Long non-coding RNAs (lncRNAs) are nucleic acids now recognised as fundamental regulators of transcription and translation, acting as signal, decoy, scaffold, guide, or enhancer of these critical cellular functions. SINEUPs® are part of this family of regulatory lncRNAs, and they act to specifically increase translation of the target mRNAs they bind to. An intense focus on elucidating the molecular mechanisms that underlie their activity is revealing the potential for harnessing their power for medicine, biomanufacturing or research.
Maintaining normal physiological level of protein is critical for health and well-being. Conventional small chemical molecules are a proven therapeutic avenue to tune down protein activity, however fewer approaches exist to increase protein function. In some circumstances, protein replacement or gene therapy can provide a solution but their dose and their effect on non-target cells are difficult to control.
SINEUPs® are critically different in that they can tune up expression of almost any protein in an exquisitely precise and controlled manner.
Diseases of Functional Protein Insufficiency: SINEUPs® Restore Normal Protein Levels
Haploinsufficiencies are a class of diseases which arise when a cell is incapable of producing sufficient levels of a specific protein and therefore cannot maintain its normal cellular function. In the majority of cases, the cause is genetic and due to mutations.
Haploinsufficiency diseases tend to be rare diseases with often very limited treatment options. SINEUP® technology can restore a single protein level back to within a physiological range, in the right cell at the right time. It represents an entirely novel approach that has the potential to address critical and underserved clinical needs in rare disease.
Compromised Cell Health: SINEUPs® Promote Cell repair and Compensate for the Disease State
By regulating regenerative pathways, critical protein factors can promote cellular repair. However, few of these important pathway regulators are druggable using conventional pharmacology.
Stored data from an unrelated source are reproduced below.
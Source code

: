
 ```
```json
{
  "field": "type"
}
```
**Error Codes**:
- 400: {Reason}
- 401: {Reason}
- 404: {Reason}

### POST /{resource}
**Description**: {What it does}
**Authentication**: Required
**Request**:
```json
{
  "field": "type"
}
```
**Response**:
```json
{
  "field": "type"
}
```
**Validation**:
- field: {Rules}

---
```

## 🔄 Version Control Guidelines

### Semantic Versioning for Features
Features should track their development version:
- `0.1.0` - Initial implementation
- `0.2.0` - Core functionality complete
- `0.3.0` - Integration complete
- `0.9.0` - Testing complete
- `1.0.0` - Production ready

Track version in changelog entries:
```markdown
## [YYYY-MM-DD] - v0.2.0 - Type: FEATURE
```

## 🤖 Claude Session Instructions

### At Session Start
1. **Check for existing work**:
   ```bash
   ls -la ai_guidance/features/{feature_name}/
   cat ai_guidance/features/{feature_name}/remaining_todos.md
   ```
SINEUPs® could alter the course of complex multifactorial disease by boosting endogenous cell repair. SINEUPs® can act on any expressed protein, whether it is traditionally druggable or not; and because they rely on endogenous machinery, their action is tightly targeted and regulated. By enabling the modulation of protective signalling pathways SINEUPs® opens new therapeutic options for hard to treat disease.
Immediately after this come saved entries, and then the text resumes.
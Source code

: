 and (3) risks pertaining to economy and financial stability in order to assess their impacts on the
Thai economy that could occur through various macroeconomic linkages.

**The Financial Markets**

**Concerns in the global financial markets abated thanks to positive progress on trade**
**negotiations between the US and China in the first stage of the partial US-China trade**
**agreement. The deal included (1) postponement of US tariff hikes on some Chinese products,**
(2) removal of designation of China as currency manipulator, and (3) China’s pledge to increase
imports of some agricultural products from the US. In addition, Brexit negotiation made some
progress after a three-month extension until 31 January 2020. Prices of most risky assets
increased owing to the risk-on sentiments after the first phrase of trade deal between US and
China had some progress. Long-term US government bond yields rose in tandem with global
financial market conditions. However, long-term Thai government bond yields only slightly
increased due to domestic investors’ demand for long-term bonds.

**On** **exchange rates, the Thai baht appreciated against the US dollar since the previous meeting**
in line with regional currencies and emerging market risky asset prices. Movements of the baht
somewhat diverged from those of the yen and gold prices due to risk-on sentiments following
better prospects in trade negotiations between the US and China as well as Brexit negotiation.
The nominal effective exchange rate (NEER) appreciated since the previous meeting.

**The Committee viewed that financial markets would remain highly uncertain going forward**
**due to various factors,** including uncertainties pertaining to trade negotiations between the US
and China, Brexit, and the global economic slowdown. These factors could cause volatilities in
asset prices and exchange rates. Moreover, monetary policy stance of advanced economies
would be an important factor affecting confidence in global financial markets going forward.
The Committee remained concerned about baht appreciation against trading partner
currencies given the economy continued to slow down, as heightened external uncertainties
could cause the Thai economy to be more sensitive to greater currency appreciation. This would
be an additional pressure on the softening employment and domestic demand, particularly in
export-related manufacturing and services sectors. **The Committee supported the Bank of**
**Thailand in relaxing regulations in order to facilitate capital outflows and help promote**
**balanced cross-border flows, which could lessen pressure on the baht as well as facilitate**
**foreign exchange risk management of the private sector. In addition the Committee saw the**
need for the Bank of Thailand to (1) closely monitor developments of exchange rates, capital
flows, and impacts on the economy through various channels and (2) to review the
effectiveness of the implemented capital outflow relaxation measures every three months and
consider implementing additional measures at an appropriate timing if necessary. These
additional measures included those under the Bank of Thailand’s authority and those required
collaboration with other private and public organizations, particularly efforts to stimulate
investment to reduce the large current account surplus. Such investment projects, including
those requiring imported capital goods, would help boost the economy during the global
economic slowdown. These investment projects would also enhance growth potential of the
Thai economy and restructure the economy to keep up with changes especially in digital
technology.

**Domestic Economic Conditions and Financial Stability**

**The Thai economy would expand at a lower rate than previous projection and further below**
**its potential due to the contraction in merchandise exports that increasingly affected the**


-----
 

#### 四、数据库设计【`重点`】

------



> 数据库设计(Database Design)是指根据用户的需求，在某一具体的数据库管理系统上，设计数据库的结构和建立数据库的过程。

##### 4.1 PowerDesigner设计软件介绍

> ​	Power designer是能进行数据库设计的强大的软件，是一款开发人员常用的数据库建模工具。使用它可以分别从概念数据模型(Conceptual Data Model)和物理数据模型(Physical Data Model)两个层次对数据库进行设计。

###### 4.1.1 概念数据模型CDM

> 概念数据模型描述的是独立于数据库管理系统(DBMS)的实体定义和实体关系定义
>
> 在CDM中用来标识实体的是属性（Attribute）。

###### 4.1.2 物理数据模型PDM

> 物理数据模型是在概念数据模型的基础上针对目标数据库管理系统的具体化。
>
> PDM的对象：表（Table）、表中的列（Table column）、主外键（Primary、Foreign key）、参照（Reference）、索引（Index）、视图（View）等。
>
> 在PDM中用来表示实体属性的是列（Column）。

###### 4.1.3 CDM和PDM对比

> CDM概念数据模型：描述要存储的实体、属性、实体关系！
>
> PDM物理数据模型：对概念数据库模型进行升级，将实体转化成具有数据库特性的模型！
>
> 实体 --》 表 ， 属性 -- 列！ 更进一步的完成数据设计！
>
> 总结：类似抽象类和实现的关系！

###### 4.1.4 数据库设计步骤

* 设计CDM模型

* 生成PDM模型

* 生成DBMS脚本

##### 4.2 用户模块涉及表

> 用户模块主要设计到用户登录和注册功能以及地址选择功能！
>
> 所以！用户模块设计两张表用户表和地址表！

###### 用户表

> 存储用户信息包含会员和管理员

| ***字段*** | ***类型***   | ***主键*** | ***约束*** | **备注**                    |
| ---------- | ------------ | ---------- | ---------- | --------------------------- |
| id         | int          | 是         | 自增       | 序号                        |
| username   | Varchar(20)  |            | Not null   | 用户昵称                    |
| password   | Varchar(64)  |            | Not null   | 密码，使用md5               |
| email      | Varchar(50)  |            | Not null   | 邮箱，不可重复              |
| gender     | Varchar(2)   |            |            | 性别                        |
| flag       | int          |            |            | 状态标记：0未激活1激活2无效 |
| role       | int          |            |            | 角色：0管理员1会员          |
Biomanufacturing Bottleneck: SINEUPs® Increase Biologics Production
The protein boosting properties of SINEUPs® are far ranging and extend beyond clinical applications. Our technology could provide innovative solutions in biomanufacturing and represent important research tools to explore biology in the genomic era.
We, and others in the academic community, are investigating a range of targets for which SINEUPs® could provide a step change therapeutic approach as well as multiple applications outside medicine.
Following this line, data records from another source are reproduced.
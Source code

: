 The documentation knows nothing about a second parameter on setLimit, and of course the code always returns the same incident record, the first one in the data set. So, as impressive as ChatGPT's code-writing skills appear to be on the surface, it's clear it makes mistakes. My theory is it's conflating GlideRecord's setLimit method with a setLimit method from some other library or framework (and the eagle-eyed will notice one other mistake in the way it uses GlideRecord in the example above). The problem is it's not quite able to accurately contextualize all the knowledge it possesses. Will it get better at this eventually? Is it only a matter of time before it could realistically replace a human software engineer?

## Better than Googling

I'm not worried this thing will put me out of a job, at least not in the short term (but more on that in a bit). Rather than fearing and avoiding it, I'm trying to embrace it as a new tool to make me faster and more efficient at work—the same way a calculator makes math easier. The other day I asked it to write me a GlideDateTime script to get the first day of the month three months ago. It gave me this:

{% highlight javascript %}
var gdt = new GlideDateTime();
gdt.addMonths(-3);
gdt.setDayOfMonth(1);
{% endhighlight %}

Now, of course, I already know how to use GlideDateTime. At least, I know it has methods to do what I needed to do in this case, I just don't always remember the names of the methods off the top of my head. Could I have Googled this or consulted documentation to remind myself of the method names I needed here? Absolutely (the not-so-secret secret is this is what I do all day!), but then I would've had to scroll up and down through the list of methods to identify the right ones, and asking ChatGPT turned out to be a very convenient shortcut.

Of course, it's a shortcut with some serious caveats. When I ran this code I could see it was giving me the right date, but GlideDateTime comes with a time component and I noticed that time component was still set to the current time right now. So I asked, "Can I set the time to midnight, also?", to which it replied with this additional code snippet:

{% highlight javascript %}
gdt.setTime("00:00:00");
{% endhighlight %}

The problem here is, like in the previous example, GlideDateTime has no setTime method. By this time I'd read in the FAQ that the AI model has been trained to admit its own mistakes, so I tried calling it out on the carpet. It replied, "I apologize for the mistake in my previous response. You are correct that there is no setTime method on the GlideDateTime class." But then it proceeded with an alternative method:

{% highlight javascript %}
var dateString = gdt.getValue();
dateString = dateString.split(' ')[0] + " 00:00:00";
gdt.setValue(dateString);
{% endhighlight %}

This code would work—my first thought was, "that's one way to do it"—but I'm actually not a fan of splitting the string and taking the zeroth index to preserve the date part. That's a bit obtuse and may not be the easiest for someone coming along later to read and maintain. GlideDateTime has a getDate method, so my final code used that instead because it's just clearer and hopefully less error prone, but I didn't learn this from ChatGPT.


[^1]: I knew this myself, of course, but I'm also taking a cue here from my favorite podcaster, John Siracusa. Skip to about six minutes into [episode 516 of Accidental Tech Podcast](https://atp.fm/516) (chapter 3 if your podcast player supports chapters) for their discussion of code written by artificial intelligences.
A functional SINEUP® is modular and comprises two essential domains. Specificity towards a target protein is tightly controlled by a bespoke mRNA-binding domain (BD). The effector domain (ED) imparts the translation-enhancing function by interacting with key components of the intracellular machinery. The resulting modular SINEUP® boosts endogenous protein translation in a mRNA-specific manner.
SINEUPs® avoid aberrant effects in or on ‘the wrong’ cell type. Because they rely on the presence of pre-existing mRNA, the rescue effect of SINEUPs® can only be achieved in cells where a protein would be naturally expressed. Furthermore, the increase observed is constrained by natural intracellular translation mechanisms, resulting in SINEUPs® safely tuning-up protein expression within physiological levels, typically 2-4 fold, allowing for very subtle and precise interventions.
SINEUPs® can be engineered to target any cellular protein for which some mRNA is present. Therapeutic SINEUPs® have broad applicability and can restore the level of a protein whose expression is affected by a genetic alteration or boost a beneficial cell pathway. Furthermore, the technology versatility also opens multiple applications outside of the therapeutic field.
SINEUPs® specificity enables exquisite precision in targeting the expression of a single protein. The antisense-sense pairing of the SINEUP® binding domain to its target mRNA provides a key safety feature by enabling the design of narrow specificity and avoiding off-target effects.
The small size of SINEUPs® opens up multiple options for delivery that could be adapted for specific indications, including direct delivery as oligonucleotides or via viral or non-viral vectors.
SINEUPs® structure, combining target-recognition and translation-boosting functions in two distinct domains, enables a plug and play approach to their design. Multiple SINEUPs® can easily and rapidly be engineered for any new target.